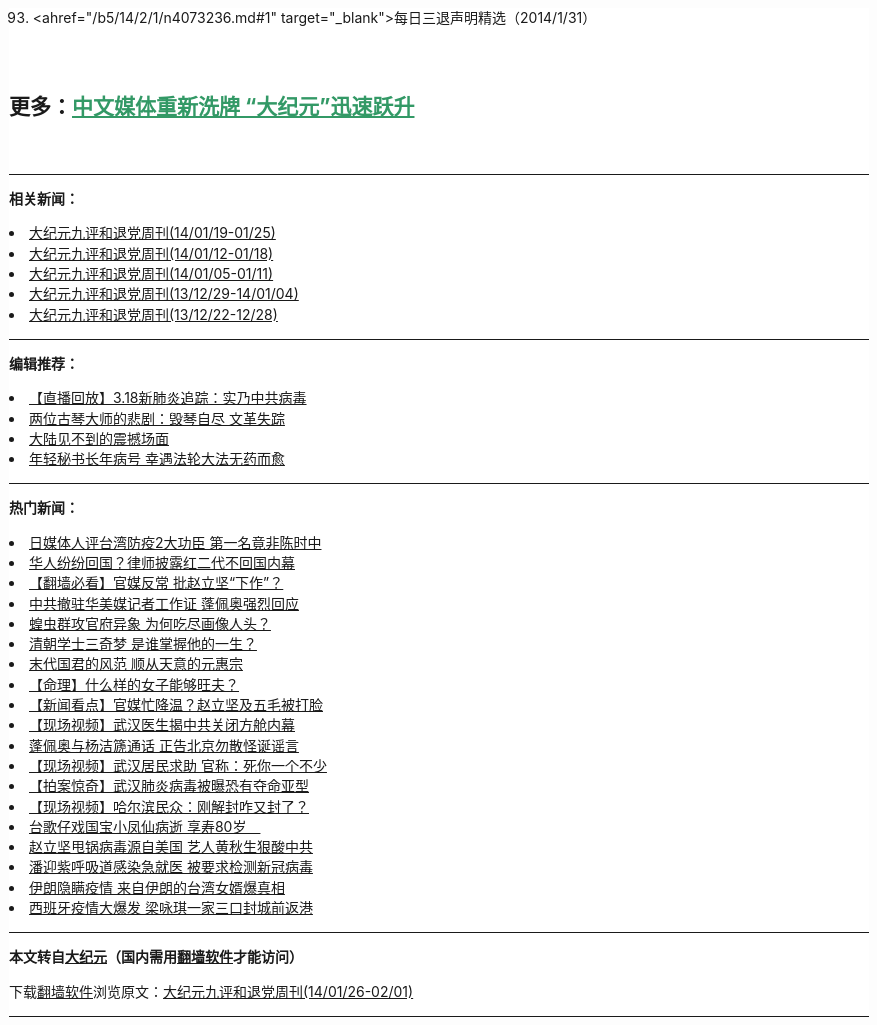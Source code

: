 93. <ahref="/b5/14/2/1/n4073236.md#1" target="_blank">每日三退声明精选（2014/1/31）</a></p>
<p>&nbsp;</p>
<h2>更多：<span style="color: #339966;"><a style="color: #339966;" href="/gb/14/2/6/n4076258.md#1">中文媒体重新洗牌 “大纪元”迅速跃升</a></span></h2>
<p>&nbsp;</p>

<hr>


<strong>相关新闻：</strong>
<li><a href="/gb/14/1/28/n4070189.md#1">大纪元九评和退党周刊(14/01/19-01/25)</a></li>
<li><a href="/gb/14/1/20/n4063623.md#1">大纪元九评和退党周刊(14/01/12-01/18)</a></li>
<li><a href="/gb/14/1/14/n4058630.md#1">大纪元九评和退党周刊(14/01/05-01/11)</a></li>
<li><a href="/gb/14/1/6/n4051767.md#1">大纪元九评和退党周刊(13/12/29-14/01/04)</a></li>
<li><a href="/gb/13/12/30/n4046046.md#1">大纪元九评和退党周刊(13/12/22-12/28)</a></li>
<hr>


<strong>编辑推荐：</strong>
<li><a href="/gb/20/3/18/n11949692.md#1">【直播回放】3.18新肺炎追踪：实乃中共病毒</a></li>
<li><a href="/gb/19/1/17/n10981686.md#1" target="_blank">两位古琴大师的悲剧：毁琴自尽 文革失踪</a></li><li><a href="/gb/13/11/27/n4020290.md?dfh#1" target="_blank">大陆见不到的震撼场面</a></li><li><a href="/gb/16/11/28/n8535217.md#1" target="_blank">年轻秘书长年病号 幸遇法轮大法无药而愈</a></li>
<hr>

<strong>热门新闻：</strong>
<li><a href="/gb/20/3/16/n11943195.md#1">日媒体人评台湾防疫2大功臣 第一名竟非陈时中</a></li>
<li><a href="/gb/20/3/17/n11947698.md#1">华人纷纷回国？律师披露红二代不回国内幕</a></li>
<li><a href="/gb/20/3/17/n11945722.md#1">【翻墙必看】官媒反常 批赵立坚“下作”？</a></li>
<li><a href="/gb/20/3/17/n11948259.md#1">中共撤驻华美媒记者工作证 蓬佩奥强烈回应</a></li>
<li><a href="/gb/20/2/29/n11905232.md#1">蝗虫群攻官府异象 为何吃尽画像人头？</a></li>
<li><a href="/gb/20/3/11/n11933369.md#1">清朝学士三奇梦 是谁掌握他的一生？</a></li>
<li><a href="/gb/20/2/28/n11903572.md#1">末代国君的风范 顺从天意的元惠宗</a></li>
<li><a href="/gb/20/3/2/n11909596.md#1">【命理】什么样的女子能够旺夫？</a></li>
<li><a href="/gb/20/3/16/n11945071.md#1">【新闻看点】官媒忙降温？赵立坚及五毛被打脸</a></li>
<li><a href="/gb/20/3/16/n11943071.md#1">【现场视频】武汉医生揭中共关闭方舱内幕</a></li>
<li><a href="/gb/20/3/16/n11945291.md#1">蓬佩奥与杨洁篪通话 正告北京勿散怪诞谣言</a></li>
<li><a href="/gb/20/3/17/n11948263.md#1">【现场视频】武汉居民求助 官称：死你一个不少</a></li>
<li><a href="/gb/20/3/17/n11945922.md#1">【拍案惊奇】武汉肺炎病毒被曝恐有夺命亚型</a></li>
<li><a href="/gb/20/3/17/n11948127.md#1">【现场视频】哈尔滨民众：刚解封咋又封了？</a></li>
<li><a href="/gb/20/3/17/n11946544.md#1">台歌仔戏国宝小凤仙病逝 享寿80岁　</a></li>
<li><a href="/gb/20/3/15/n11942589.md#1">赵立坚甩锅病毒源自美国 艺人黄秋生狠酸中共</a></li>
<li><a href="/gb/20/3/15/n11942781.md#1">潘迎紫呼吸道感染急就医 被要求检测新冠病毒</a></li>
<li><a href="/gb/20/3/17/n11947993.md#1">伊朗隐瞒疫情 来自伊朗的台湾女婿爆真相</a></li>
<li><a href="/gb/20/3/15/n11942415.md#1">西班牙疫情大爆发 梁咏琪一家三口封城前返港</a></li>
<hr>

<strong>本文转自<a href="https://www.epochtimes.com">大纪元</a>（国内需用<a href="https://github.com/bannedbook/fanqiang/wiki">翻墙软件</a>才能访问）</strong><p>下载<a href="https://github.com/bannedbook/fanqiang/wiki">翻墙软件</a>浏览原文：<a href="https://www.epochtimes.com/gb/14/2/2/n4073648.htm">大纪元九评和退党周刊(14/01/26-02/01)</a></p><hr>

YOUR OBJECTIVE:
Among the entries above, find every line holding "target" and copy it.

SOLUTION TO THIS TASK:
: 93. <ahref="/b5/14/2/1/n4073236.md#1" target="_blank">每日三退声明精选（2014/1/31）</a></p>
<li><a href="/gb/19/1/17/n10981686.md#1" target="_blank">两位古琴大师的悲剧：毁琴自尽 文革失踪</a></li><li><a href="/gb/13/11/27/n4020290.md?dfh#1" target="_blank">大陆见不到的震撼场面</a></li><li><a href="/gb/16/11/28/n8535217.md#1" target="_blank">年轻秘书长年病号 幸遇法轮大法无药而愈</a></li>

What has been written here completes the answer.